Response to NCAA Football 13 Should Act as Wake-Up Call for EA Sports

Posted July 18th, 2012 at 12:45 pm

Those disappointed with NCAA Football 13 should take solace in the fact that even the usually forgiving major media sites have turned on the product this year. NCAA 13 is the lowest the series has come in since Metacritic has been tracking it with a current score of just 76 and just the second time an entry has come in under 80. This is something that EA Sports has no choice but to respond to. 

Reviewers are often a year behind in their assessments. Most don’t know what they’re looking for and instead base their general reception of a sports game on how the prior version was received. A great example of that was with Madden NFL 12 which got hammered almost to the extent that NCAA Football 13 has. The problem there was Madden 12 was a very good game yet was being penalized for Madden 11 or even just the general sentiment towards the series which has failed to live up to its potential and expectations. Yet those same reviewers praised Madden 11 which was the one that should have been met harshly.

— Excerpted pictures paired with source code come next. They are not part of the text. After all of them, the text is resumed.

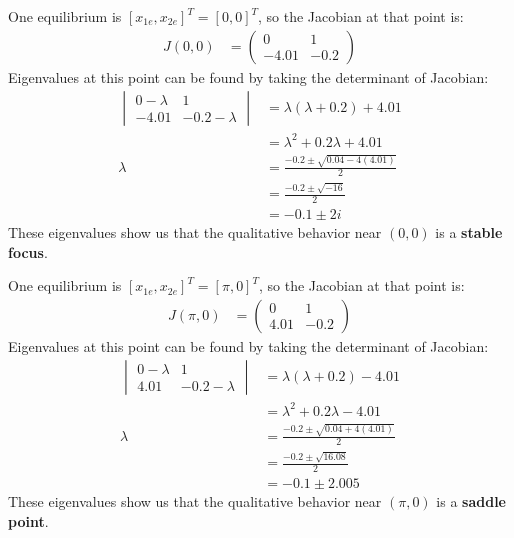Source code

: \documentclass[12pt]{article}
\begin{document}
\noindent One equilibrium is $[x_{1e}, x_{2e}]^T = [0, 0]^T$, so the Jacobian at that point is:
	\begin{align*}
		J(0,0) &= 
		\begin{pmatrix}
			0 & 1 \\
			-4.01 & -0.2
		\end{pmatrix}
	\end{align*}
Eigenvalues at this point can be found by taking the determinant of Jacobian:
	\begin{align*}
		\begin{vmatrix}
			0 - \lambda & 1 \\
			-4.01 & -0.2 - \lambda			
		\end{vmatrix}
		&= \lambda(\lambda + 0.2) + 4.01 \\
		&= \lambda^2 + 0.2\lambda + 4.01 \\
		\lambda &= \frac{-0.2 \pm \sqrt{0.04 - 4(4.01)}}{2} \\
		&= \frac{-0.2 \pm \sqrt{-16}}{2} \\
		&= -0.1 \pm 2i	
	\end{align*}
These eigenvalues show us that the qualitative behavior near $(0,0)$ is a \textbf{stable focus}.

\vspace{\baselineskip}
\vspace{\baselineskip}

\noindent One equilibrium is $[x_{1e}, x_{2e}]^T = [\pi, 0]^T$, so the Jacobian at that point is:
\begin{align*}
J(\pi,0) &= 
\begin{pmatrix}
0 & 1 \\
4.01 & -0.2
\end{pmatrix}
\end{align*}
Eigenvalues at this point can be found by taking the determinant of Jacobian:
\begin{align*}
\begin{vmatrix}
0 - \lambda & 1 \\
4.01 & -0.2 - \lambda			
\end{vmatrix}
&= \lambda(\lambda + 0.2) - 4.01 \\
&= \lambda^2 + 0.2\lambda - 4.01 \\
\lambda &= \frac{-0.2 \pm \sqrt{0.04 + 4(4.01)}}{2} \\
&= \frac{-0.2 \pm \sqrt{16.08}}{2} \\
&= -0.1 \pm 2.005
\end{align*}
These eigenvalues show us that the qualitative behavior near $(\pi,0)$ is a \textbf{saddle point}.
\end{document}
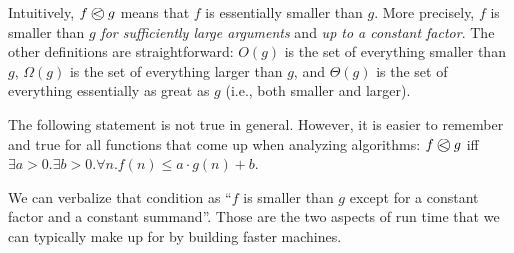 Intuitively, $\Oleq{f}{g}$ means that $f$ is essentially smaller than $g$.
More precisely, $f$ is smaller than $g$ \emph{for sufficiently large arguments} and \emph{up to a constant factor}.
The other definitions are straightforward: $O(g)$ is the set of everything smaller than $g$, $\Omega(g)$ is the set of everything larger than $g$, and
$\Theta(g)$ is the set of everything essentially as great as $g$ (i.e., both smaller and larger).

\begin{remark}
The following statement is not true in general.
However, it is easier to remember and true for all functions that come up when analyzing algorithms:
$\Oleq{f}{g}$ iff $\exists a>0.\exists b>0.\forall n. f(n)\leq a\cdot g(n)+b$.

We can verbalize that condition as ``$f$ is smaller than $g$ except for a constant factor and a constant summand''.
Those are the two aspects of run time that we can typically make up for by building faster machines.
\end{remark}


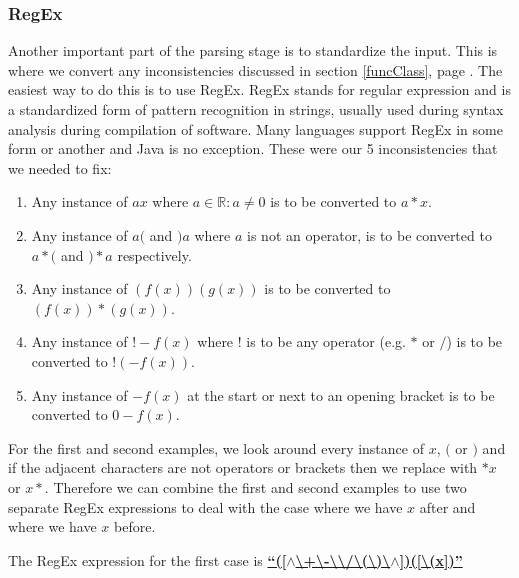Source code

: \documentclass[../../../../../main.tex]{subfiles}
\begin{document}
\subsubsection{RegEx}
Another important part of the parsing stage is to standardize the input. This is where we convert any inconsistencies discussed in section \ref{funcClass}, page \pageref{funcClass}. The easiest way to do this is to use RegEx\cite{regex}. RegEx stands for regular expression and is a standardized form of pattern recognition in strings, usually used during syntax analysis during compilation of software. Many languages support RegEx in some form or another and Java is no exception. These were our 5 inconsistencies that we needed to fix:
\begin{enumerate}
	\item Any instance of $ax$ where $a \in  \mathbb{R} : a \neq 0$ is to be converted to $a*x$.
	\item Any instance of $a($ and $)a$ where $a$ is not an operator, is to be converted to $a*($ and $)*a$ respectively.
	\item Any instance of $(f(x))(g(x))$ is to be converted to $(f(x))*(g(x))$.
	\item Any instance of $!-f(x)$ where $!$ is to be any operator (e.g. $*$ or $/$) is to be converted to $! (-f(x))$.
	\item Any instance of $-f(x)$ at the start or next to an opening bracket is to be converted to $0 - f(x)$.
\end{enumerate}
For the first and second examples, we look around every instance of $x$, $($ or $)$ and if the adjacent characters are not operators or brackets then we replace with $*x$ or $x*$. Therefore we can combine the first and second examples to use two separate RegEx expressions to deal with the case where we have $x$ after and where we have $x$ before.\par
The RegEx expression for the first case is
\textbf{\underline{``([$\wedge$\textbackslash+\textbackslash-\textbackslash*\textbackslash/\textbackslash(\textbackslash)\textbackslash$\wedge$])([\textbackslash(x])''}}
\end{document}
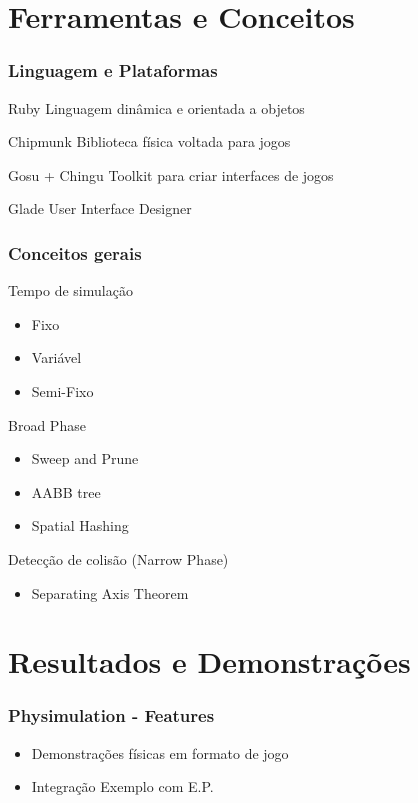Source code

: \documentclass{beamer}
\begin{document}
\section{Ferramentas e Conceitos}
\begin{frame}
  \frametitle{Linguagem e Plataformas}
  \begin{block}{Ruby}
    Linguagem dinâmica e orientada a objetos
  \end{block}
  \begin{block}{Chipmunk}
    Biblioteca física voltada para jogos
  \end{block}
  \begin{block}{Gosu + Chingu}
    Toolkit para criar interfaces de jogos
  \end{block}
  \begin{block}{Glade}
    User Interface Designer
  \end{block}
\end{frame}
\begin{frame}
  \frametitle{Conceitos gerais}
  \begin{block}{Tempo de simulação}
    \begin{itemize}
      \item Fixo
      \item Variável
      \item Semi-Fixo
    \end{itemize}
  \end{block}
  \begin{block}{Broad Phase}
    \begin{itemize}
      \item Sweep and Prune
      \item AABB tree
      \item Spatial Hashing
    \end{itemize}
  \end{block}
  \begin{block}{Detecção de colisão (Narrow Phase)}
    \begin{itemize}
      \item Separating Axis Theorem
    \end{itemize}
  \end{block}
\end{frame}
\section{Resultados e Demonstrações} 

\begin{frame}
  \frametitle{Physimulation - Features}
    \begin{itemize}
      \item Demonstrações físicas em formato de jogo
      \item Integração Exemplo com E.P.
    \end{itemize} 
\end{frame}
\end{document}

Now take a look at what EA has done for Madden NFL 13 and you’ll see that low review scores actually do get them to act. Innovations in the way of “Connected Careers” and “Infinity Engine” physics are on the way. These aren’t easily marketed features but they’re intensely valuable. Compare that to “Heisman Challenge” in NCAA 13 which was solely about marketability.

Metacritic matters not just in sales correlation but also for developers who end up having their bonuses based on meeting score thresholds. The whole reliance on Metacritic creates a completely flawed environment but that is the world we live in right now. Companies will often craft games – specific features or levels of accessibility – to appeal to reviewers. EA likely expected “Heisman Challenge” would be a well-received feature for the more casual crowd (and reviewers) but clearly the deficiencies and lack of advancement elsewhere were too great to overlook.

Now EA will face reviewers were not afraid to rate NCAA 13 rather poorly and therefore will be looking for significant improvements and additions. They are well aware of this. Consumers also start to turn away from a sports series after consecutive disappointing efforts. So like Madden 13 it should be expected that NCAA 14 will tilt more creative an innovative. If that effort isn’t there then it could be a sign that the company doesn’t have a healthy long-term outlook for the series which is inherently at a disadvantage due to amateur restrictions that have severely hampered potential for growth in particular for digital revenue.